Sorry. Yeah. Bhram, thank you. So picking up on the comparing yourself to Vail from this side of the room, right, for investors sitting in these seats, the value proposition for an investor for Vail has been the amount of cash flow they return to investors. The second has been over time. This is probably less so now than it was before, but there was also a big real estate transition, right? The value of the real estate ended up being sort of returned to shareholders in a pretty creative way. So you're not free cash flow positive, I guess, or you're not? I don't know. So if you're going to get comp for Vail, at some point, you got to be able to return a lot of cash to shareholders.

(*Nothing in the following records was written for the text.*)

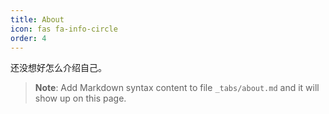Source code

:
 ```yaml
---
title: About
icon: fas fa-info-circle
order: 4
---
```

还没想好怎么介绍自己。

> **Note**: Add Markdown syntax content to file `_tabs/about.md` and it will show up on this page.
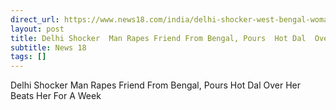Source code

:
 ```yaml
---
direct_url: https://www.news18.com/india/delhi-shocker-west-bengal-woman-raped-tortured-friend-poured-hot-dal-over-her-arrested-raju-park-neb-sarai-8769283.html
layout: post
title: Delhi Shocker  Man Rapes Friend From Bengal, Pours  Hot Dal  Over Her   Beats Her For A Week
subtitle: News 18
tags: []
---
```


Delhi Shocker  Man Rapes Friend From Bengal, Pours  Hot Dal  Over Her   Beats Her For A Week

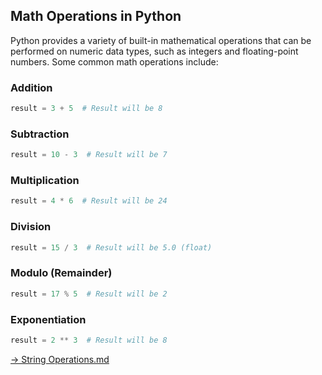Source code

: ## Math Operations in Python

Python provides a variety of built-in mathematical operations that can be performed on numeric data types, such as integers and floating-point numbers. Some common math operations include:

### Addition
```python
result = 3 + 5  # Result will be 8
```

### Subtraction
```python
result = 10 - 3  # Result will be 7
```

### Multiplication
```python
result = 4 * 6  # Result will be 24
```

### Division
```python
result = 15 / 3  # Result will be 5.0 (float)
```

### Modulo (Remainder)
```python
result = 17 % 5  # Result will be 2
```

### Exponentiation
```python
result = 2 ** 3  # Result will be 8
```


[-> String Operations.md]('/variables-data-types-operations/08_stringOperations.md')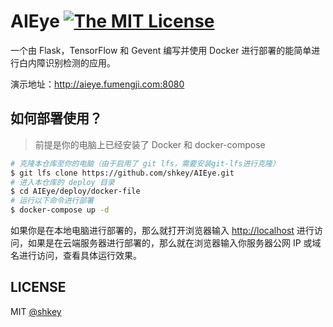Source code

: # AIEye [![The MIT License](https://img.shields.io/badge/license-MIT-green.svg?style=flat-square)](http://opensource.org/licenses/MIT)

一个由 Flask，TensorFlow 和 Gevent 编写并使用 Docker 进行部署的能简单进行白内障识别检测的应用。

演示地址：<http://aieye.fumengji.com:8080>

## 如何部署使用？

> 前提是你的电脑上已经安装了 Docker 和 docker-compose

```bash
# 克隆本仓库至你的电脑（由于启用了 git lfs，需要安装git-lfs进行克隆）
$ git lfs clone https://github.com/shkey/AIEye.git
# 进入本仓库的 deploy 目录
$ cd AIEye/deploy/docker-file
# 运行以下命令进行部署
$ docker-compose up -d
```

如果你是在本地电脑进行部署的，那么就打开浏览器输入 <http://localhost> 进行访问，如果是在云端服务器进行部署的，那么就在浏览器输入你服务器公网 IP 或域名进行访问，查看具体运行效果。

## LICENSE

MIT [@shkey](https://github.com/shkey)

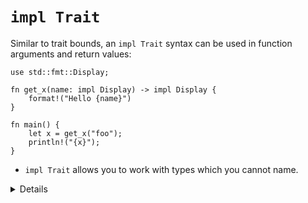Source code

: # `impl Trait`

Similar to trait bounds, an `impl Trait` syntax can be used in function
arguments and return values:

```rust,editable
use std::fmt::Display;

fn get_x(name: impl Display) -> impl Display {
    format!("Hello {name}")
}

fn main() {
    let x = get_x("foo");
    println!("{x}");
}
```

* `impl Trait` allows you to work with types which you cannot name.

<details>

The meaning of `impl Trait` is a bit different in the different positions.

* For a parameter, `impl Trait` is like an anonymous generic parameter with a trait bound.

* For a return type, it means that the return type is some concrete type that implements the trait,
  without naming the type. This can be useful when you don't want to expose the concrete type in a
  public API.

  Inference is hard in return position. A function returning `impl Foo` picks
  the concrete type it returns, without writing it out in the source. A function
  returning a generic type like `collect<B>() -> B` can return any type
  satisfying `B`, and the caller may need to choose one, such as with `let x:
  Vec<_> = foo.collect()` or with the turbofish, `foo.collect::<Vec<_>>()`.

This example is great, because it uses `impl Display` twice. It helps to explain that
nothing here enforces that it is _the same_ `impl Display` type. If we used a single 
`T: Display`, it would enforce the constraint that input `T` and return `T` type are the same type.
It would not work for this particular function, as the type we expect as input is likely not
what `format!` returns. If we wanted to do the same via `: Display` syntax, we'd need two
independent generic parameters.

</details>
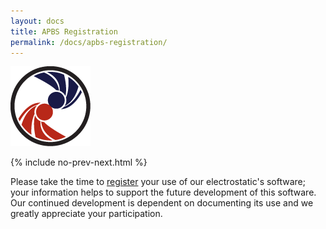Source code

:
 ```yaml
---
layout: docs
title: APBS Registration
permalink: /docs/apbs-registration/
---
```


<img src="/images/apbs-icons/APBS_128_v2.png" class="apbs-icon" />


{% include no-prev-next.html %}

<p>Please take the time to <a target="_blank" href="https://docs.google.com/forms/d/1CsftV09vLGIxeMHwevGy8SDVYKoihs8EWLNjsbjxIRw/viewform">register</a> your use of our electrostatic's software; your information helps to support the future development of this software. Our continued development is dependent on documenting its use and we greatly appreciate your participation.</p>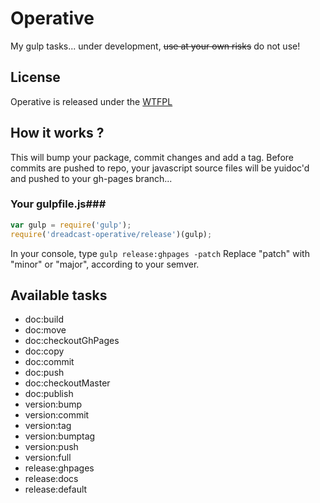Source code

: Operative
======

My gulp tasks... under development, ~~use at your own risks~~ do not use!

## License ##

Operative is released under the [WTFPL](http://www.wtfpl.net/txt/copying/)

## How it works ? ##

This will bump your package, commit changes and add a tag.
Before commits are pushed to repo, your javascript source files will be yuidoc'd and pushed to your gh-pages branch...

### Your gulpfile.js###

```javascript
var gulp = require('gulp');
require('dreadcast-operative/release')(gulp);
```

In your console, type `gulp release:ghpages -patch`
Replace "patch" with "minor" or "major", according to your semver.


## Available tasks ##

* doc:build
* doc:move
* doc:checkoutGhPages
* doc:copy
* doc:commit
* doc:push
* doc:checkoutMaster
* doc:publish
* version:bump
* version:commit
* version:tag
* version:bumptag
* version:push
* version:full
* release:ghpages
* release:docs
* release:default

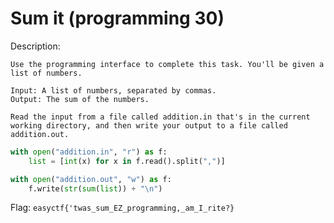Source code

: # Sum it (programming 30)

Description: 
```
Use the programming interface to complete this task. You'll be given a list of numbers.

Input: A list of numbers, separated by commas.
Output: The sum of the numbers.

Read the input from a file called addition.in that's in the current working directory, and then write your output to a file called addition.out.
```

```python
with open("addition.in", "r") as f:
    list = [int(x) for x in f.read().split(",")]

with open("addition.out", "w") as f:
    f.write(str(sum(list)) + "\n")
```
Flag: `easyctf{'twas_sum_EZ_programming,_am_I_rite?}`
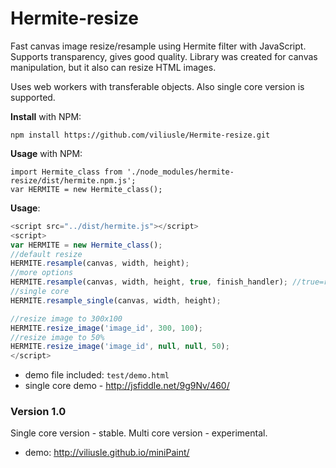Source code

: # Hermite-resize
Fast canvas image resize/resample using Hermite filter with JavaScript.
Supports transparency, gives good quality.
Library was created for canvas manipulation, but it also can resize HTML images.

Uses web workers with transferable objects. Also single core version is supported.

**Install** with NPM:
```
npm install https://github.com/viliusle/Hermite-resize.git
```

**Usage** with NPM:
```
import Hermite_class from './node_modules/hermite-resize/dist/hermite.npm.js';
var HERMITE = new Hermite_class();
```

**Usage**:
```javascript
<script src="../dist/hermite.js"></script>
<script>
var HERMITE = new Hermite_class();
//default resize
HERMITE.resample(canvas, width, height);
//more options
HERMITE.resample(canvas, width, height, true, finish_handler); //true=resize canvas
//single core
HERMITE.resample_single(canvas, width, height);

//resize image to 300x100
HERMITE.resize_image('image_id', 300, 100);
//resize image to 50%
HERMITE.resize_image('image_id', null, null, 50);
</script>
```

- demo file included: ```test/demo.html``` 
- single core demo - http://jsfiddle.net/9g9Nv/460/

### Version 1.0
Single core version - stable. Multi core version - experimental.
- demo: http://viliusle.github.io/miniPaint/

So what will be sort of the catalyst or the event that will sort of make that transition where you can consistently sort of churn out cash?

Bahram Akradi
Founder and CEO, Life Time Group Holdings

Brilliant question. Let me walk you through. So again, I just referred to this so you guys have a little background on what I've done. Much like you, I invested in the market. I was an investor in a company called NOG. You can look it up, NOG. And I had to go in as a shareholder activist, turn the company around. And my model to fix that, it was 6.7x debt to EBITDA, and damn near bankrupt when I walked in. It does $1.3 billion-$2.5 billion of EBITDA right now, $600 million-$700 million of free cash flow. We're doing dividends, and we're buying stock back. Both, that's the way we're giving money back. That's my intent for Life Time. Being a public company and a small cap, just shoot me. We got caught in this environment because of COVID.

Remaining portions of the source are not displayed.